**Task goal:** Wherever the string "website" occurs in a line of these records, report that line.

**Available records:**
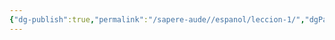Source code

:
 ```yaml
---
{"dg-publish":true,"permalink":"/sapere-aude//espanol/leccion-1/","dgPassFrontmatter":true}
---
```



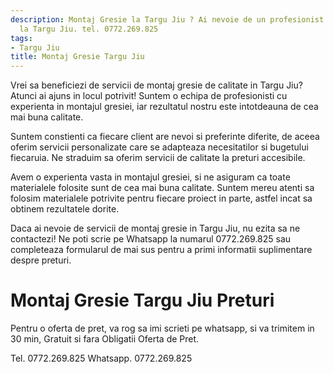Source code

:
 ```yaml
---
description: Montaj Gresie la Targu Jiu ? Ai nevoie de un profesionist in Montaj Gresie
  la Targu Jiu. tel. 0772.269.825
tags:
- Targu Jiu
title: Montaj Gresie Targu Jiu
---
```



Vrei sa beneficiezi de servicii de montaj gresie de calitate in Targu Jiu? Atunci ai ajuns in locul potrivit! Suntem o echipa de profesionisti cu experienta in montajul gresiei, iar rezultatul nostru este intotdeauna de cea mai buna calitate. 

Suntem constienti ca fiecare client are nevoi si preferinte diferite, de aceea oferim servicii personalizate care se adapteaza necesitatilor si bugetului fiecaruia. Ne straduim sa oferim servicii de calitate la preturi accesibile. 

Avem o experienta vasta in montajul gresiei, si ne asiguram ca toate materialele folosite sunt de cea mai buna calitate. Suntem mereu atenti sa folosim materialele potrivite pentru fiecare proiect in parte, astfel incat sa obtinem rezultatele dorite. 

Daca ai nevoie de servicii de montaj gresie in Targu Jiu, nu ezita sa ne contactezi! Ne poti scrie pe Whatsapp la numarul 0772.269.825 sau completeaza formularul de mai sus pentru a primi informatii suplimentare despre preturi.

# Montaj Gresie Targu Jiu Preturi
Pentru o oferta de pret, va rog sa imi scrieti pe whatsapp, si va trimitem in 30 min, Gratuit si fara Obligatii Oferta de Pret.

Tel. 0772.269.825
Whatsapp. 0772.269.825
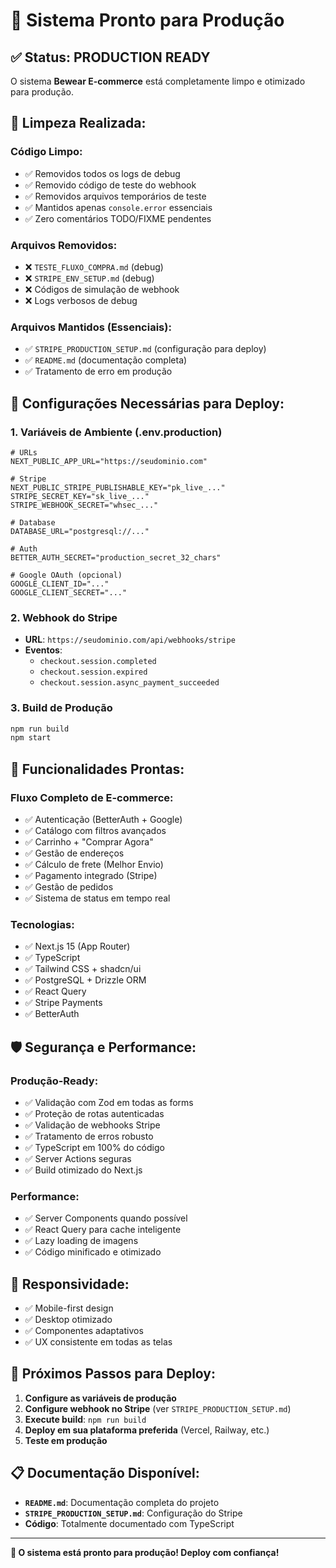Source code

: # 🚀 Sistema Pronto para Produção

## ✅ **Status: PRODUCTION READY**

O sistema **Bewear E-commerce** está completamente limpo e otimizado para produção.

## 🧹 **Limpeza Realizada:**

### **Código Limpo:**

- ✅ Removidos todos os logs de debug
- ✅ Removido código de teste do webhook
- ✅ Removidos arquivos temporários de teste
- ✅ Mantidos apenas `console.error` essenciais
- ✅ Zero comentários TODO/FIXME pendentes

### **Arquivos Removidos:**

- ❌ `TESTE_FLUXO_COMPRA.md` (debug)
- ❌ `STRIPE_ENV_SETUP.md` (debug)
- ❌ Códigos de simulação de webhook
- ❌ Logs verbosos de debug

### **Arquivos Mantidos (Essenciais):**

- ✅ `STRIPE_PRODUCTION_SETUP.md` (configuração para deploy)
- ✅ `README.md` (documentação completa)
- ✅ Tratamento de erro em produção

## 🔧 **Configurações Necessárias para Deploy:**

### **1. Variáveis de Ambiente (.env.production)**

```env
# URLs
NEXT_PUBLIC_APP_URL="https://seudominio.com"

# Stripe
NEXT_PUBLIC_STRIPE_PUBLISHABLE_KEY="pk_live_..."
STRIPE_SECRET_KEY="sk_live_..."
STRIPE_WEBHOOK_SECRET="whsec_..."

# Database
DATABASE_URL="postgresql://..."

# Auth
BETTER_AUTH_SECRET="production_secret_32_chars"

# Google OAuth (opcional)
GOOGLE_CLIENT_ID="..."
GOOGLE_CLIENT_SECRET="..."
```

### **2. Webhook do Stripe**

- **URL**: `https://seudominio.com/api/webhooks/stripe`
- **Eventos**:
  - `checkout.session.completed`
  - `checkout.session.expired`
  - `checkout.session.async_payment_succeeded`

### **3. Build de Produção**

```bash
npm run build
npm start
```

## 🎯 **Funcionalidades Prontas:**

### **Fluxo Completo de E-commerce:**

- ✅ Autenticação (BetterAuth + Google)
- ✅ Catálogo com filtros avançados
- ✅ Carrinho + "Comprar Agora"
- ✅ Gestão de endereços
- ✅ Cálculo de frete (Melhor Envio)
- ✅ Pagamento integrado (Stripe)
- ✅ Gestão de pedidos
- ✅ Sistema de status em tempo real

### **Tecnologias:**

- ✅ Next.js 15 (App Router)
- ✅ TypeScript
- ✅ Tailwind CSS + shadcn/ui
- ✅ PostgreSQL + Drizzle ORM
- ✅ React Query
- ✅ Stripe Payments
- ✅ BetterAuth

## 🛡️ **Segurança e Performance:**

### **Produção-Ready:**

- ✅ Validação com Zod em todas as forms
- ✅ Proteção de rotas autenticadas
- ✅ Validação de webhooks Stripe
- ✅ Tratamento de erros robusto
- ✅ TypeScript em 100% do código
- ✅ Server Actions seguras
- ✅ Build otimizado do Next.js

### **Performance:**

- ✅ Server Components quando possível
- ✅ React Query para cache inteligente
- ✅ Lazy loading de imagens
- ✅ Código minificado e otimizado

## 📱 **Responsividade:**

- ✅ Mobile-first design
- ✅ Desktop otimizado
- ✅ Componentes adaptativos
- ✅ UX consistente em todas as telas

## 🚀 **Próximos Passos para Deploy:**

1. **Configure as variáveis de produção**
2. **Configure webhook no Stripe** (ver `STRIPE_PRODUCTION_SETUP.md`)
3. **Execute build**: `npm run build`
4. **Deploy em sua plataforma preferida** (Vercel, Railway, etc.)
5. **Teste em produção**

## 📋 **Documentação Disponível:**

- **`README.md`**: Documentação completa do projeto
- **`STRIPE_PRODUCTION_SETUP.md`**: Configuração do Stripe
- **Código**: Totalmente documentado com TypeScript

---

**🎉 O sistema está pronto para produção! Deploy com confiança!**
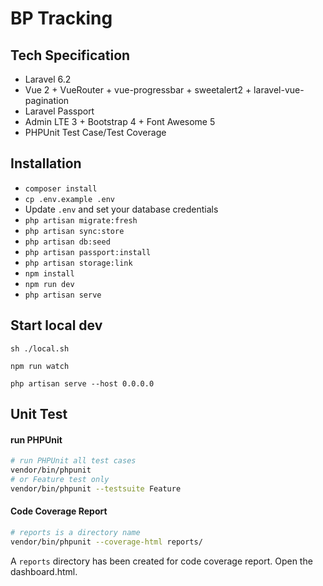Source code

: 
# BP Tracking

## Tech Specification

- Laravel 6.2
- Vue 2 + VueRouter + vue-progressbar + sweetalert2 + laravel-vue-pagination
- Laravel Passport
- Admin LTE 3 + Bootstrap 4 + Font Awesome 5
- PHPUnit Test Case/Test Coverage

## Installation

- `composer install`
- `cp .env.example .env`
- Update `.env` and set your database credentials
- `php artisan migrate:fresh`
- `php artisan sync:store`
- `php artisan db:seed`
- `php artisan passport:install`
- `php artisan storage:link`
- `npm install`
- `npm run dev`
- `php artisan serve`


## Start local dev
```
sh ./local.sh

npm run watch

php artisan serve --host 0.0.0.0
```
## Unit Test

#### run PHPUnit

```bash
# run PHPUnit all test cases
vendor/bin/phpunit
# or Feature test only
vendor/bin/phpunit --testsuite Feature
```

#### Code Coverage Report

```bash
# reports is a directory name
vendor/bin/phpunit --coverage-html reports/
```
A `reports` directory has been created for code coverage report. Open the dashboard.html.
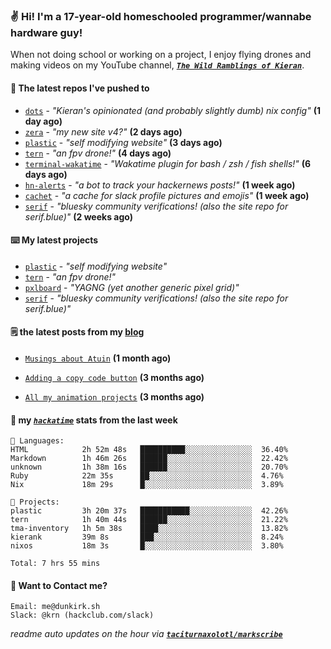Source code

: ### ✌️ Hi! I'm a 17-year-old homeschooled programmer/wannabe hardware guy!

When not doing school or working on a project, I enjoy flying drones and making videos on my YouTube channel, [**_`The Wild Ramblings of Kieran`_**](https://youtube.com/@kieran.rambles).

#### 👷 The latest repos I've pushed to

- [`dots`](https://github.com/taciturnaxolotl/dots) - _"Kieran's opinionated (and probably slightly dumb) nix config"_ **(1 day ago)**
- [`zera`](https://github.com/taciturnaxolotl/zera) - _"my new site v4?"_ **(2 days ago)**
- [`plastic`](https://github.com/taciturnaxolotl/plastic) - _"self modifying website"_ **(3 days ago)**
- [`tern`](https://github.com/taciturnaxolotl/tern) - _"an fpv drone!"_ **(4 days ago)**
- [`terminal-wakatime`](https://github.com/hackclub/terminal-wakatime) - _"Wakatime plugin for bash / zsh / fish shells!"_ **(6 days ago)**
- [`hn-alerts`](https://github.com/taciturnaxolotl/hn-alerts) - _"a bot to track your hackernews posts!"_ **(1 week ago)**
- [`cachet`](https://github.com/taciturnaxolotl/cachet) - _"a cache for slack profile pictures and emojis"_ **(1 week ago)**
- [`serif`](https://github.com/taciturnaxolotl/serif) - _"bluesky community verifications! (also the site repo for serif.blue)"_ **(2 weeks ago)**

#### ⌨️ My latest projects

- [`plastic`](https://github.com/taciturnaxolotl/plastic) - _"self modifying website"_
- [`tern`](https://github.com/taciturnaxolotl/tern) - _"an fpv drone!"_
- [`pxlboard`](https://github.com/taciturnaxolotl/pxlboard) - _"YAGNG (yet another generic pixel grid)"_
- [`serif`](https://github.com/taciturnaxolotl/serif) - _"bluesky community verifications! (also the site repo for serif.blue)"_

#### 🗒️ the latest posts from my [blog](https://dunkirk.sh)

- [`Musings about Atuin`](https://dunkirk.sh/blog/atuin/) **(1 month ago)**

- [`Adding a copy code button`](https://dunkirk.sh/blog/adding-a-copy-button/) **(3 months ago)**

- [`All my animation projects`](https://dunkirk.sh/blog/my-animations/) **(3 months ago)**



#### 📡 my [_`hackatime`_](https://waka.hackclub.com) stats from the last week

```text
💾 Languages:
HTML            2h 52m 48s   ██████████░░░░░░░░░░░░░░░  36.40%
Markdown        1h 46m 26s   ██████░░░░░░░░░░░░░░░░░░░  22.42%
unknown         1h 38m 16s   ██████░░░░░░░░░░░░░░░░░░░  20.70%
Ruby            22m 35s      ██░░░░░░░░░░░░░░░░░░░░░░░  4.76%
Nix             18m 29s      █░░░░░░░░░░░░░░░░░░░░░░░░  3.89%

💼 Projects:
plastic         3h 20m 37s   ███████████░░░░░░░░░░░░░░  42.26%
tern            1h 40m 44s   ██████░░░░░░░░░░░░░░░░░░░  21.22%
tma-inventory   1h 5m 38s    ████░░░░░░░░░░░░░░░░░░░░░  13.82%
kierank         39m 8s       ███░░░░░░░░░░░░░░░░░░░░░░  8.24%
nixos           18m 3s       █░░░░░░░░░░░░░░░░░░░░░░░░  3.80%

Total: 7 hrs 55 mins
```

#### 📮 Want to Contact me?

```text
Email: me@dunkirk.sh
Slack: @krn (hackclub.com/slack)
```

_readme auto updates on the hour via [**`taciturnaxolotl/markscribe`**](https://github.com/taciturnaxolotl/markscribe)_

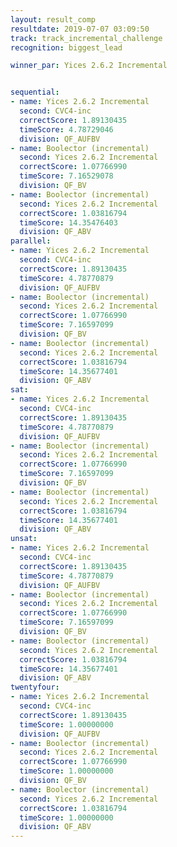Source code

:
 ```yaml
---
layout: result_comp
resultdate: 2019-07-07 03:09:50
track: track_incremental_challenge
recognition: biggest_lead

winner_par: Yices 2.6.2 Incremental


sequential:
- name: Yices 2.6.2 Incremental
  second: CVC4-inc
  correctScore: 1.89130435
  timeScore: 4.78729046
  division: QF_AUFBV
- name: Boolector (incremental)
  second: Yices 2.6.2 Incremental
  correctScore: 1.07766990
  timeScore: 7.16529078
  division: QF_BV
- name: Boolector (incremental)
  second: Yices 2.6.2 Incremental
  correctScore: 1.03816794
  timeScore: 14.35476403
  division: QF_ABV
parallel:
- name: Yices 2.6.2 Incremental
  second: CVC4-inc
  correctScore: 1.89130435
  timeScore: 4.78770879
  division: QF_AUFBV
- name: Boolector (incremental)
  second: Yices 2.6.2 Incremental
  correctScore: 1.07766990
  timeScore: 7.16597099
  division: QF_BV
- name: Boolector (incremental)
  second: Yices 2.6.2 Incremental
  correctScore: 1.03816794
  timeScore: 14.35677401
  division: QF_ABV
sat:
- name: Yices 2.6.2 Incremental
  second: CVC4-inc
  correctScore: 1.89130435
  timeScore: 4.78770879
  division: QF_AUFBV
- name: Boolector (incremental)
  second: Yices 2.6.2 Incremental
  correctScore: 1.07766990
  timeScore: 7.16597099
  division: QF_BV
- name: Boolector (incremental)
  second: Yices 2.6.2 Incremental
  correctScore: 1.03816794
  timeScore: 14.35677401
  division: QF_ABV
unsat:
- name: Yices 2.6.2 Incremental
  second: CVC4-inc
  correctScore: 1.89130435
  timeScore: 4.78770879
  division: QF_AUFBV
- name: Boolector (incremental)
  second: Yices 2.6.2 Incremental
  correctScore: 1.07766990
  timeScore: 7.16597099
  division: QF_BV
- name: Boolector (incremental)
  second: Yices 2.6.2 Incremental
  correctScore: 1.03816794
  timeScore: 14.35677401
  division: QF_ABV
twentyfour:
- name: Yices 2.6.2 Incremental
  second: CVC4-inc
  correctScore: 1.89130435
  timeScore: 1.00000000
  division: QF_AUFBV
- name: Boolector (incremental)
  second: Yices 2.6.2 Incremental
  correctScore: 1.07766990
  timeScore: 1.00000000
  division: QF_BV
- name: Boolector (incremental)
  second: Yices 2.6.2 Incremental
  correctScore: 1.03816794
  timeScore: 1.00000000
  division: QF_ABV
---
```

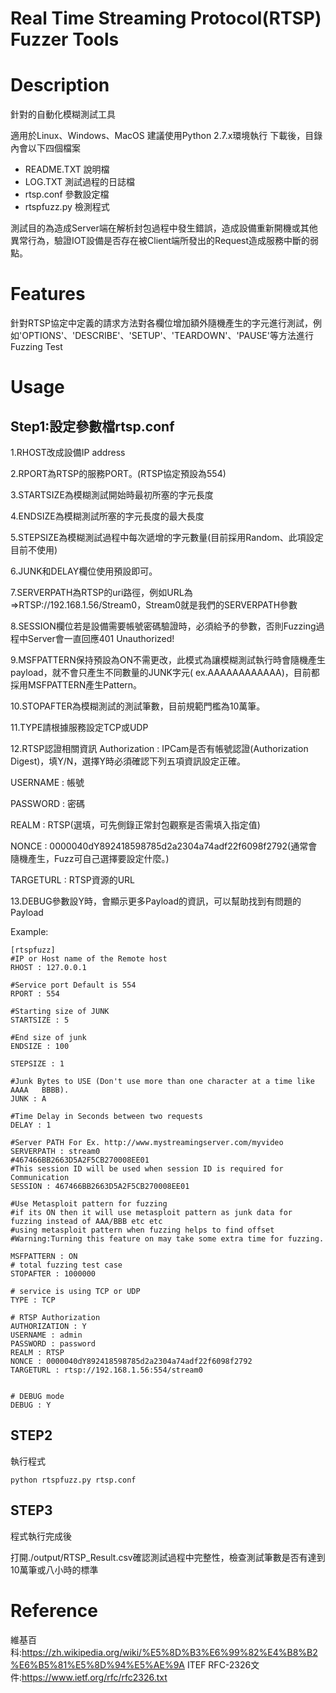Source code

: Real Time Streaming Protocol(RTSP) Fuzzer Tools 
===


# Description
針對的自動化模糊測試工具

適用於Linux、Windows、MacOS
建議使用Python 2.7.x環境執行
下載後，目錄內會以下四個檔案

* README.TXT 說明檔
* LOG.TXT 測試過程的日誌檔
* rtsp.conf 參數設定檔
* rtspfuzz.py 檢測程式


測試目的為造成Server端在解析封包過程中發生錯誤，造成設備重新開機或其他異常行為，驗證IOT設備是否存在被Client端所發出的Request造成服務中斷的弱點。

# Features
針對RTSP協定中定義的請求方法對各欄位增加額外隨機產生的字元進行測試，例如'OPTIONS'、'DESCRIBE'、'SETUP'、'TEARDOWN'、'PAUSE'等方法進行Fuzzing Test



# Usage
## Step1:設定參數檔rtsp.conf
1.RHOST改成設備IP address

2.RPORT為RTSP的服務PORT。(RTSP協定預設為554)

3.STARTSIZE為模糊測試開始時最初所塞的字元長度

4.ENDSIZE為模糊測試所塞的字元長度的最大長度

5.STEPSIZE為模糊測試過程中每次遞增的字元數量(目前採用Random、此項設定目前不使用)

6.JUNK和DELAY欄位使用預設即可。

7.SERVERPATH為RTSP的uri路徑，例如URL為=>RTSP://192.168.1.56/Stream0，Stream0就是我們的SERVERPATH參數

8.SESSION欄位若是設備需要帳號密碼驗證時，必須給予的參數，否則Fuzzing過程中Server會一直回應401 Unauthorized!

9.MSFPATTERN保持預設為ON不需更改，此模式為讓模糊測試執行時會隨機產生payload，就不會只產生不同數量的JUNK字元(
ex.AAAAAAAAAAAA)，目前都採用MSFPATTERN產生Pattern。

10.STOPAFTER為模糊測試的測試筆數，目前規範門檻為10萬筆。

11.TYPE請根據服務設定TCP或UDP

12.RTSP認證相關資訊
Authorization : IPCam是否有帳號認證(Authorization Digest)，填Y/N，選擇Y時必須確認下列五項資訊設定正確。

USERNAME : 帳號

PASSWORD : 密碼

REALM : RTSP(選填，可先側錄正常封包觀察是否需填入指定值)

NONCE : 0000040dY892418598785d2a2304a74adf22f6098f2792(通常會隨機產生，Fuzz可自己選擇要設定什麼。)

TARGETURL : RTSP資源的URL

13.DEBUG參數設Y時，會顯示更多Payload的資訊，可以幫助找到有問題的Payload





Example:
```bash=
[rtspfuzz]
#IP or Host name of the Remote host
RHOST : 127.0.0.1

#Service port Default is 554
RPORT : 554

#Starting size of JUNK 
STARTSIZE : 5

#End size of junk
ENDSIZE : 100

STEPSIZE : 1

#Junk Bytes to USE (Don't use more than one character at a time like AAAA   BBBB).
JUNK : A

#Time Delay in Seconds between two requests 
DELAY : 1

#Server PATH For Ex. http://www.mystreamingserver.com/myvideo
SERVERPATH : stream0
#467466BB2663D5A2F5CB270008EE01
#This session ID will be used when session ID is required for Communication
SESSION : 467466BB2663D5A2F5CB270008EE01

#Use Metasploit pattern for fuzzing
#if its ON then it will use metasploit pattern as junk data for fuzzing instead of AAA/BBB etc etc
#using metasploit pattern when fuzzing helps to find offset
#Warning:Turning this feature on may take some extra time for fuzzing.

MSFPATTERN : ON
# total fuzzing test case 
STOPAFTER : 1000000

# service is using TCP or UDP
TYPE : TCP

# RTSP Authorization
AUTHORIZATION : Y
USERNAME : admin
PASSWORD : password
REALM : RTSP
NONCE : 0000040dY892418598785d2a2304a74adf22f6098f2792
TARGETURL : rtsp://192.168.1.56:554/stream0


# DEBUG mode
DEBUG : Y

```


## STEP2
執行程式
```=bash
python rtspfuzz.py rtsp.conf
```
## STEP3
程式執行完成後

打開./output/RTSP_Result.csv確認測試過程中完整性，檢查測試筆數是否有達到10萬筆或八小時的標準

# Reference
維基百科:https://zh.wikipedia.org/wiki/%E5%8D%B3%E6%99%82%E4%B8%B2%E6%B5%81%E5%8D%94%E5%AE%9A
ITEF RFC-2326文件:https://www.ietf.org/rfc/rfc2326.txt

**Result below:**
- [`plastic`](https://github.com/taciturnaxolotl/plastic) - _"self modifying website"_ **(3 days ago)**
- [`plastic`](https://github.com/taciturnaxolotl/plastic) - _"self modifying website"_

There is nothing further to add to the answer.